CV NEWS FEED // The rise in kidnapping attacks against Christians in Nigeria continues this week as news breaks that radical members of the Muslim majority ethnic group have just kidnapped an additional 61 farmers from their homes.
According to a local report from TruthNigeria, Fulani radicals surrounded the 120 homes of farming families living in Buda, a hamlet located 35 miles southeast of the central Nigerian city of Kaduna at around midnight on Monday.
The report stated:
The armed radicalized Fulani terrorists rousted 61 fathers and mothers with their children out of their houses — even a nursing mother with a newborn — to be kidnap booty. For the devout Christians of Kaduna state it was like a recurrent nightmare.
A representative member of the Kaduna State House of Assembly (KDHA) Hon. Danlami Usman Stingo told TruthNigeria that “32 males and 29 females were kidnapped” in the attack. “No one was shot or hurt,” he continued, “and no house was burned.
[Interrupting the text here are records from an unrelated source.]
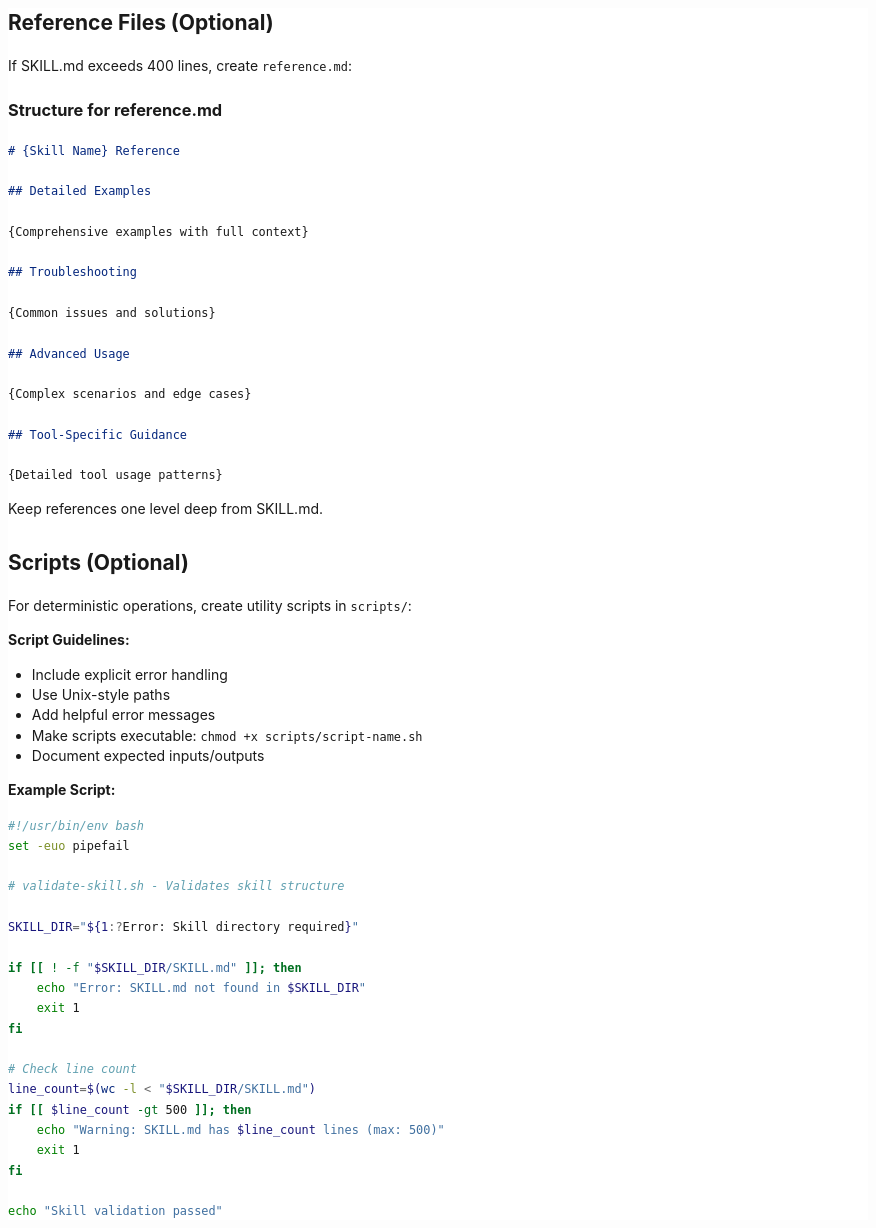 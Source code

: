 ## Reference Files (Optional)

If SKILL.md exceeds 400 lines, create `reference.md`:

### Structure for reference.md

```markdown
# {Skill Name} Reference

## Detailed Examples

{Comprehensive examples with full context}

## Troubleshooting

{Common issues and solutions}

## Advanced Usage

{Complex scenarios and edge cases}

## Tool-Specific Guidance

{Detailed tool usage patterns}
```

Keep references one level deep from SKILL.md.

## Scripts (Optional)

For deterministic operations, create utility scripts in `scripts/`:

**Script Guidelines:**

- Include explicit error handling
- Use Unix-style paths
- Add helpful error messages
- Make scripts executable: `chmod +x scripts/script-name.sh`
- Document expected inputs/outputs

**Example Script:**

```bash
#!/usr/bin/env bash
set -euo pipefail

# validate-skill.sh - Validates skill structure

SKILL_DIR="${1:?Error: Skill directory required}"

if [[ ! -f "$SKILL_DIR/SKILL.md" ]]; then
    echo "Error: SKILL.md not found in $SKILL_DIR"
    exit 1
fi

# Check line count
line_count=$(wc -l < "$SKILL_DIR/SKILL.md")
if [[ $line_count -gt 500 ]]; then
    echo "Warning: SKILL.md has $line_count lines (max: 500)"
    exit 1
fi

echo "Skill validation passed"
```
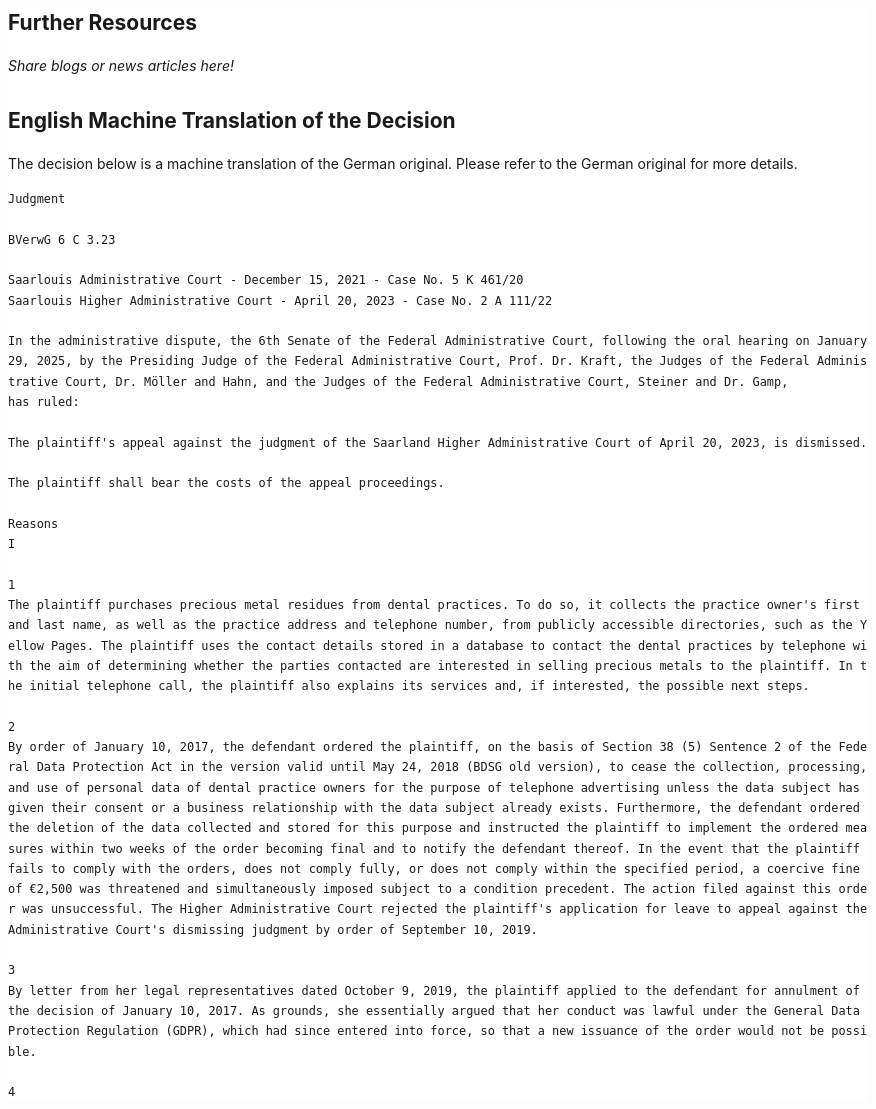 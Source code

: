 ## Further Resources

_Share blogs or news articles here!_

## English Machine Translation of the Decision

The decision below is a machine translation of the German original. Please refer to the German original for more details.

```
Judgment

BVerwG 6 C 3.23

Saarlouis Administrative Court - December 15, 2021 - Case No. 5 K 461/20
Saarlouis Higher Administrative Court - April 20, 2023 - Case No. 2 A 111/22

In the administrative dispute, the 6th Senate of the Federal Administrative Court, following the oral hearing on January 29, 2025, by the Presiding Judge of the Federal Administrative Court, Prof. Dr. Kraft, the Judges of the Federal Administrative Court, Dr. Möller and Hahn, and the Judges of the Federal Administrative Court, Steiner and Dr. Gamp,
has ruled:

The plaintiff's appeal against the judgment of the Saarland Higher Administrative Court of April 20, 2023, is dismissed.

The plaintiff shall bear the costs of the appeal proceedings.

Reasons
I

1
The plaintiff purchases precious metal residues from dental practices. To do so, it collects the practice owner's first and last name, as well as the practice address and telephone number, from publicly accessible directories, such as the Yellow Pages. The plaintiff uses the contact details stored in a database to contact the dental practices by telephone with the aim of determining whether the parties contacted are interested in selling precious metals to the plaintiff. In the initial telephone call, the plaintiff also explains its services and, if interested, the possible next steps.

2
By order of January 10, 2017, the defendant ordered the plaintiff, on the basis of Section 38 (5) Sentence 2 of the Federal Data Protection Act in the version valid until May 24, 2018 (BDSG old version), to cease the collection, processing, and use of personal data of dental practice owners for the purpose of telephone advertising unless the data subject has given their consent or a business relationship with the data subject already exists. Furthermore, the defendant ordered the deletion of the data collected and stored for this purpose and instructed the plaintiff to implement the ordered measures within two weeks of the order becoming final and to notify the defendant thereof. In the event that the plaintiff fails to comply with the orders, does not comply fully, or does not comply within the specified period, a coercive fine of €2,500 was threatened and simultaneously imposed subject to a condition precedent. The action filed against this order was unsuccessful. The Higher Administrative Court rejected the plaintiff's application for leave to appeal against the Administrative Court's dismissing judgment by order of September 10, 2019.

3
By letter from her legal representatives dated October 9, 2019, the plaintiff applied to the defendant for annulment of the decision of January 10, 2017. As grounds, she essentially argued that her conduct was lawful under the General Data Protection Regulation (GDPR), which had since entered into force, so that a new issuance of the order would not be possible.

4
``` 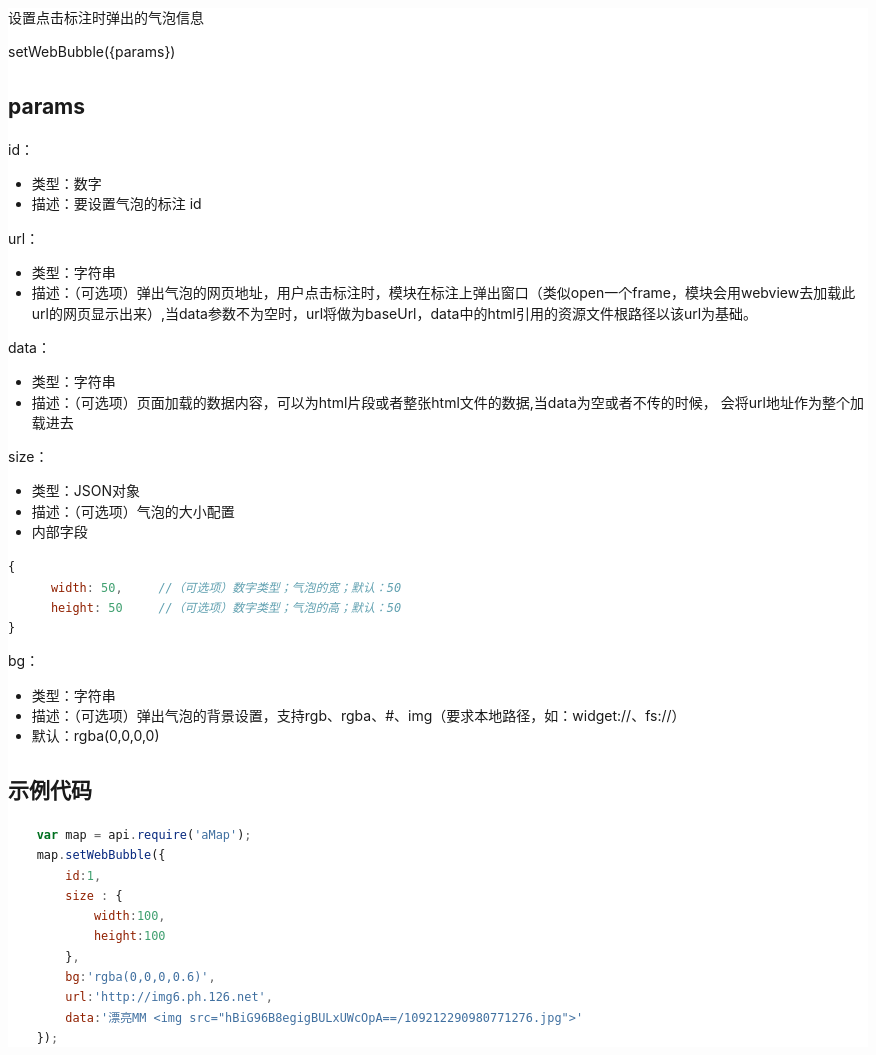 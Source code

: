 设置点击标注时弹出的气泡信息

setWebBubble({params})

## params

id：

- 类型：数字
- 描述：要设置气泡的标注 id

url：

- 类型：字符串
- 描述：（可选项）弹出气泡的网页地址，用户点击标注时，模块在标注上弹出窗口（类似open一个frame，模块会用webview去加载此url的网页显示出来）,当data参数不为空时，url将做为baseUrl，data中的html引用的资源文件根路径以该url为基础。

data：

- 类型：字符串
- 描述：（可选项）页面加载的数据内容，可以为html片段或者整张html文件的数据,当data为空或者不传的时候， 会将url地址作为整个加载进去

size：

- 类型：JSON对象
- 描述：（可选项）气泡的大小配置
- 内部字段

```js
{
      width: 50,     //（可选项）数字类型；气泡的宽；默认：50
      height: 50     //（可选项）数字类型；气泡的高；默认：50
}
```

bg：

- 类型：字符串
- 描述：（可选项）弹出气泡的背景设置，支持rgb、rgba、#、img（要求本地路径，如：widget://、fs://）
- 默认：rgba(0,0,0,0)


## 示例代码

```js
	var map = api.require('aMap');
	map.setWebBubble({
		id:1,
		size : {
			width:100,		
			height:100		
		},			
		bg:'rgba(0,0,0,0.6)',
		url:'http://img6.ph.126.net',
		data:'漂亮MM <img src="hBiG96B8egigBULxUWcOpA==/109212290980771276.jpg">'
	});
```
“They just wanted to steal as many people as possible without making a noise,” Stingo said.
The Fulani terrorists surrounded the town to ensure that no one escaped before going door to door, hauling people out. Some farmers who had been able to hide were able to make calls to a military base about 3 miles away, Stingo reported:
As they were breaking doors and forcing residents out, the bandits heard the approaching vehicles and motorbikes of the military coming down. That’s when they started shooting.
As they were retreating with their hostages, they were firing.
The Fulani, who were in the area for approximately 25 minutes, escaped by the time military forces arrived.
As CatholicVote previously reported, 287 grade school children were kidnapped last week by the radical Islamic militant group, Boko Haram.
Prior to this month’s kidnappings, the Dicastery for Evangelization expressed its solidarity with Nigerians facing the crisis. By that time in mid-February, 3,964 people had been kidnapped since May 2023.
“In these trying times, this Dicastery offers its deepest and heartfelt solidarity to the Nigerian people, who are grappling with a crisis that is expanding in scope and intensifying in proportion,” the Vatican office stated.